_Input records:_
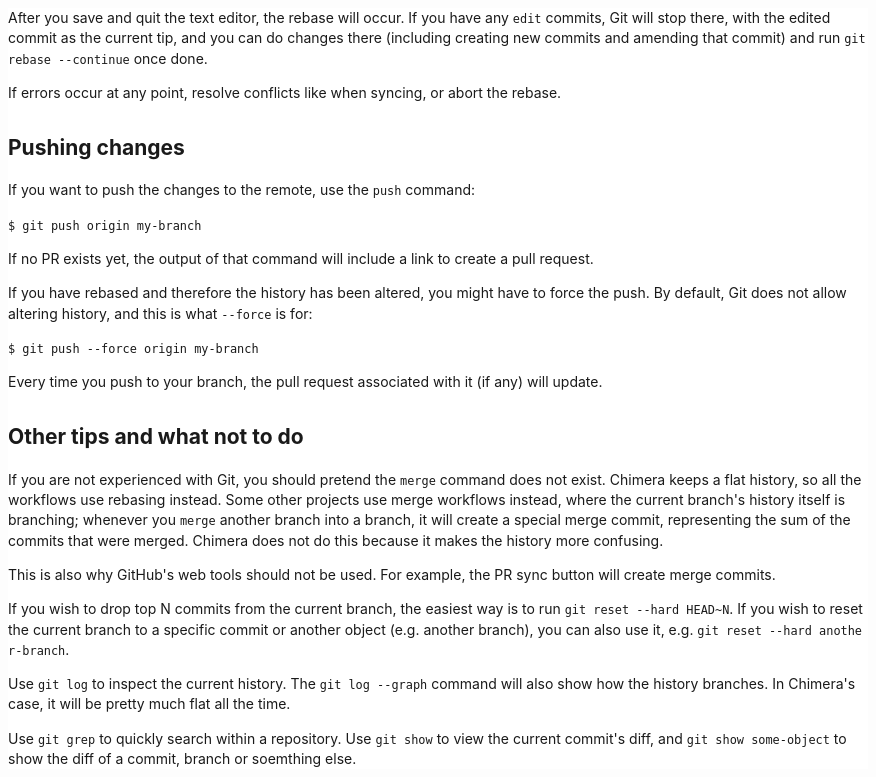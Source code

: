 After you save and quit the text editor, the rebase will occur. If you
have any `edit` commits, Git will stop there, with the edited commit as
the current tip, and you can do changes there (including creating new
commits and amending that commit) and run `git rebase --continue` once
done.

If errors occur at any point, resolve conflicts like when syncing, or
abort the rebase.

## Pushing changes

If you want to push the changes to the remote, use the `push` command:

```
$ git push origin my-branch
```

If no PR exists yet, the output of that command will include a link to
create a pull request.

If you have rebased and therefore the history has been altered, you might
have to force the push. By default, Git does not allow altering history,
and this is what `--force` is for:

```
$ git push --force origin my-branch
```

Every time you push to your branch, the pull request associated with it
(if any) will update.

## Other tips and what not to do

If you are not experienced with Git, you should pretend the `merge` command
does not exist. Chimera keeps a flat history, so all the workflows use
rebasing instead. Some other projects use merge workflows instead, where
the current branch's history itself is branching; whenever you `merge` another
branch into a branch, it will create a special merge commit, representing
the sum of the commits that were merged. Chimera does not do this because
it makes the history more confusing.

This is also why GitHub's web tools should not be used. For example, the
PR sync button will create merge commits.

If you wish to drop top N commits from the current branch, the easiest way
is to run `git reset --hard HEAD~N`. If you wish to reset the current branch
to a specific commit or another object (e.g. another branch), you can also
use it, e.g. `git reset --hard another-branch`.

Use `git log` to inspect the current history. The `git log --graph` command
will also show how the history branches. In Chimera's case, it will be pretty
much flat all the time.

Use `git grep` to quickly search within a repository. Use `git show` to view
the current commit's diff, and `git show some-object` to show the diff of
a commit, branch or soemthing else.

_What the task asks:_ Start with the line above that contains "create a pull request." and end with the line that contains "the current branch's". Write out those lines exactly, and only those.

_Answer space:_
create a pull request.

If you have rebased and therefore the history has been altered, you might
have to force the push. By default, Git does not allow altering history,
and this is what `--force` is for:

```
$ git push --force origin my-branch
```

Every time you push to your branch, the pull request associated with it
(if any) will update.

## Other tips and what not to do

If you are not experienced with Git, you should pretend the `merge` command
does not exist. Chimera keeps a flat history, so all the workflows use
rebasing instead. Some other projects use merge workflows instead, where
the current branch's history itself is branching; whenever you `merge` another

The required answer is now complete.